Perform the following steps:
-Remove the battery and Power adapter
-Press and hold the power button for 30-45 seconds (with battery and power still removed)
-Insert just the battery and attempt to boot the laptop.
-Insert just the power adapter and attempt to boot the laptop.


----------



## crazyraaz (Jan 15, 2012)

Thank you. But it dose not work. it only shows acer logo nothing else. f2 f12 also not working. what can i do?


----------



## makinu1der2 (Jan 1, 2008)

Is this laptop still under warranty. If so contact the manufacturer for warranty repair.

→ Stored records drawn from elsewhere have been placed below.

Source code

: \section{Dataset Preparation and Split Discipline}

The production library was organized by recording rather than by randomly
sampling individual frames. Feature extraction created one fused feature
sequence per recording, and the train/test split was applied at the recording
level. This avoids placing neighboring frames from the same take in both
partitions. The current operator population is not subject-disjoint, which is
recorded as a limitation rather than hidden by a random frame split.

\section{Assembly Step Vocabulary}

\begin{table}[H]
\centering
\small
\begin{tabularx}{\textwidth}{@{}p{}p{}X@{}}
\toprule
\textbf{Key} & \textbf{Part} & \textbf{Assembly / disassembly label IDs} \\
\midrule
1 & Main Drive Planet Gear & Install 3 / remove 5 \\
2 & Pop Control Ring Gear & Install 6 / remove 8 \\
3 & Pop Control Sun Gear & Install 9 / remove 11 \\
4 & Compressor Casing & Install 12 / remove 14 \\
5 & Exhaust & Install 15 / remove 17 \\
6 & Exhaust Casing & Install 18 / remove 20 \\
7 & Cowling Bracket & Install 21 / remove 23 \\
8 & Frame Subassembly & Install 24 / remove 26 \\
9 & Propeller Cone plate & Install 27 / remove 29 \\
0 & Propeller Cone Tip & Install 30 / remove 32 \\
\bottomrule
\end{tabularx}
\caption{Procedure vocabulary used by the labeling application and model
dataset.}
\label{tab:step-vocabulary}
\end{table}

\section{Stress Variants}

-Remove the battery and power
-Remove the Memory and test one module at a time
-Remove the cd/dvd drive and attempt to boot
-Remove the hard drive and attempt to boot. Do you receive any error messages

Also see:http://www.techsupportforum.com/forums/f108/black-screen-issues-and-troubleshooting-498132.html


----------



## Rich-M (May 2, 2007)

Tapping F8 continuously after pressing the power button should give you the option to
"Repair Your Computer". From there you can try "System Restore" or "Last Known Good Configuration" and if that doesn't work try cmd and from there "chkdsk /r" and a "Y" for yes to restart and run this.


----------



## crazyraaz (Jan 15, 2012)

it gives a sound like tooo-tooo-tooo-tooo while i press the power button. nothing else. so i think i have to take this to repair. its still under warranty. thank you all


----------



## makinu1der2 (Jan 1, 2008)

If under warranty I would definitely suggest having it repaired using the warranty.


----------